By the 1970s, sound had touched every aspect of the art world and art had touched every aspect of the sound world. Licht covers this fertile period starting with the performances of Laurie Anderson and the recordings of painter and filmmaker Jack Goldstein. The story moves on to the art world-produced LPs of Philip Glass and Charlemange Palestine (Glass was such an unknown at the time that only tiny gallery-based labels would put his stuff out). And when experimental artists enter the rock world, heady times occur: curator Diego Cortez features in the Mudd Club bands made up of art world denizens Glenn Branca, Rhys Chatham, James White, Sonic Youth, and DNA. In the 1980s, more crossover occurs: Jean-Michel Basquiat produces hip hop records and David Wojnarowicz performs in a punk band. By the 1990s, you’ve got musician Kim Gordon and visual artist Jutta Koether collaborating on paintings one night and performing music together the next. And it’s not just happening in New York: a bunch of former RISD art students form the Fort Thunder collective in Providence, which fuses visual art, theater, performance, and rock ‘n’ roll. The roster of unusual figures mentioned includes Captain Beefheart, Yoko Ono, Roxy Music, Mayo Thompson, The Red Krayola, Art & Language, the Raincoats, Albert Oehlen, Martin Kippenberger, Julian Schnabel, Rodney Graham, and Fischerspooner. Along the way, we encounter other questions: What is sound sculpture? Licht takes a stab: “it is not instrument-making but sculpture that is made with an inherent sound-producing facility in mind” (199). Examples of sound sculpture described and shown in photographs include Harry Bertoia’s beautiful wind-driven metal sculptures, Robert Rutman’s homemade steel cello, and Yoshi Wada’s room-sized bagpipes.
In the 1960s and 1970s, the rise of video art challenged some lingering notions of cinema’s sense of narrativity and sound. Licht says,
just as music broke from the concert hall setting towards the end of the twentieth century, single-channel video installation likewise took the moving image, which before had to be experienced in a theater setting at a specific time, and made it a continuous attraction, that could be dropped in on at any time during gallery hours . . . Just as many sound artists do not have a background in music, many video artists do not have a background in film.
(204)
Examples of videos that have strong soundtracks include works by Bruce Nauman, Bill Viola, and Gary Hill. These works question the video/sound art divide. Licht extends this question to Hollywood, citing Walter Murch’s audio work on Francis Ford Coppola’s The Conversation as a work of sound art. In recent high-profile museum exhibitions featuring sound art, many works lack a visual presence. Why are these works housed in a museum? Didn’t Glenn Gould’s prophecy come true? Wouldn’t it be better enjoyed in the comfort of one’s home on a good stereo? The answer is yes and no. When placed in the museum setting, many works maintain an historical continuity to traditions such as minimalism in the visual arts. Lines of speakers reference the sculptures of Donald Judd; wires strewn across the museum floor and walls are reminiscent of the gridded paintings of Agnes Martin or the scattered pieces of a 1960s Barry Le Va’s sculpture.

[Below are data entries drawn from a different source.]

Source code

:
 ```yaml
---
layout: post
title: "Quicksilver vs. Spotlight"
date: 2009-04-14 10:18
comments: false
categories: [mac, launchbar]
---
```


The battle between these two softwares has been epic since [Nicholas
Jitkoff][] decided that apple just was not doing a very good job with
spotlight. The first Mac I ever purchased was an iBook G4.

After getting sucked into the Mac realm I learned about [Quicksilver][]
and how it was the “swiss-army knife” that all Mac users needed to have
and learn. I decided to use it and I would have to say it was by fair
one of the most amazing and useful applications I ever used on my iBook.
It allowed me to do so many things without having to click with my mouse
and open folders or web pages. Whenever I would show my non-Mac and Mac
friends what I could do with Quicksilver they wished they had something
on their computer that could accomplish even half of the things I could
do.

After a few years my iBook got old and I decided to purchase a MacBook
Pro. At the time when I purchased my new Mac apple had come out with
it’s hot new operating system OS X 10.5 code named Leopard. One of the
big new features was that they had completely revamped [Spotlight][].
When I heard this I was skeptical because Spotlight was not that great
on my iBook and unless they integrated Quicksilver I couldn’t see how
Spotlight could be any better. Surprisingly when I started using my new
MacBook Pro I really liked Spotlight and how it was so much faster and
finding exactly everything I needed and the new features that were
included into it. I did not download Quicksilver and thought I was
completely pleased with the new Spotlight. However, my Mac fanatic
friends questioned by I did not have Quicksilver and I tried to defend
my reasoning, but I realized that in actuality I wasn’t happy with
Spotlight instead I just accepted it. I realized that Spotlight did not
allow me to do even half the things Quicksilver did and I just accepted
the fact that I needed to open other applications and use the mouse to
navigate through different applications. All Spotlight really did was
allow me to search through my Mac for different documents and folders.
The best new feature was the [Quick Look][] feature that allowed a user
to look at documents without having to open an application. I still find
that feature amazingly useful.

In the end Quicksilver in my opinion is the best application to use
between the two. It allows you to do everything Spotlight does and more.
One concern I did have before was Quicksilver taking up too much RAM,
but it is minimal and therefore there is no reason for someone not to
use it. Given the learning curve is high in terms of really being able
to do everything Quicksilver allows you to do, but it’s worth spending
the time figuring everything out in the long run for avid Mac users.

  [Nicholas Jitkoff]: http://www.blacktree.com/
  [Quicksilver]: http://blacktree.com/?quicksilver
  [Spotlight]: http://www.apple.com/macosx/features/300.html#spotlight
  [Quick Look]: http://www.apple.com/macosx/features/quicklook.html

Licht concludes by making his key point: “Between categories is a defining characteristic of sound art, its creators historically coming to the form from different disciplines and often continuing to work in music and/or different media” (210). How different this is from the main figures in Alex Ross’s book, all of whom came from the academy and stayed planted firmly in the music world. Unlike the straight lines of the classical music world, sound art is a messy business, with borders bleeding into one another, often created by people who have no training in what they’re doing. The field of sound art feels completely contemporary, alive, truly embodying the word “experimental.” This book, then, is a roadmap to where sound is headed in our century: beyond music, between categories.
Works Cited
- Goldsmith, Kenneth. “Epiphanies: UbuWeb Director Kenneth Goldsmith Discovers John Cage’s Silence is a Rhythm Too.” The Wire 236 (Sept. 2003).